Markus Levy, president of EEMBC, said the Bluetooth benchmark will be followed by versions that measure the energy performance of Thread, LoRa, and Zigbee, among others. “There are many different connectivity options for the IoT, and they all have an energy cost.”
One of the first issues the IoT-Connect working group that developed the Bluetooth benchmark was the proliferation of profiles. “We asked, which profile do we use? Healthcare? Home automation?” Levy asked.
The working group took the option of building a framework to measure the different tasks needed to relay packets over a wireless connection using different parameters. With that data, it is possible to estimate performance for the many different use-cases possible in IoT applications.
The working group put together a set of hardware tools based on off-the-shelf boards such as the Raspberry Pi. These interface with the device under test to perform the power measurements. Users who want to perform their own benchmarks can buy the platform as a kit or assemble their own using the EEMBC software.

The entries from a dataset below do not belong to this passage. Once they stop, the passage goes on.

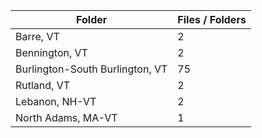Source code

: | Folder                          |   Files / Folders |
|---------------------------------|-------------------|
| Barre, VT                       |                 2 |
| Bennington, VT                  |                 2 |
| Burlington-South Burlington, VT |                75 |
| Rutland, VT                     |                 2 |
| Lebanon, NH-VT                  |                 2 |
| North Adams, MA-VT              |                 1 |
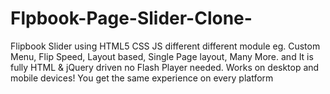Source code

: # Flpbook-Page-Slider-Clone-
Flipbook Slider using HTML5 CSS JS different different module  eg. Custom Menu, Flip Speed, Layout based,  Single Page layout,  Many More. and It is fully HTML &amp; jQuery driven no Flash Player needed. Works on desktop and mobile devices! You get the same experience on every platform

A typical measurement is one for transmission-intensive applications. The MCU being tested reads data from a serial channel, performs a filtering operation then notifies the radio transceiver, adds a checksum and returns to sleep. This is repeated ten times with a sleeping period of approximately one second in between each run. Manufacturers will be able to provide a single score that reflects the overall efficiency of their platform. “But the idea is to be able to break it down, and see the actual events and figure out where to make optimizations,” Levy said.
Brent Wilson, co-chair of the IoT-Connect working group and director of applications engineering at Silicon Laboratories, said vendors and users will have the freedom to offload processing to hardware – they will not have to run the entire protocol on MCU if the offload option is more energy efficient.
“EEMBC benchmarks like CoreMark were highly prescriptive. There were certain workloads that could not be touched. But these IoT workloads we describe at the operational level. If you have a programmable engine that can schedule these different tasks without requiring intervention from the CPU, that’s entirely legal,” Wilson said. “The benchmark verifies that it’s completed correctly because it looks at the data. It’s to encourage the hardware vendors to show their strengths.”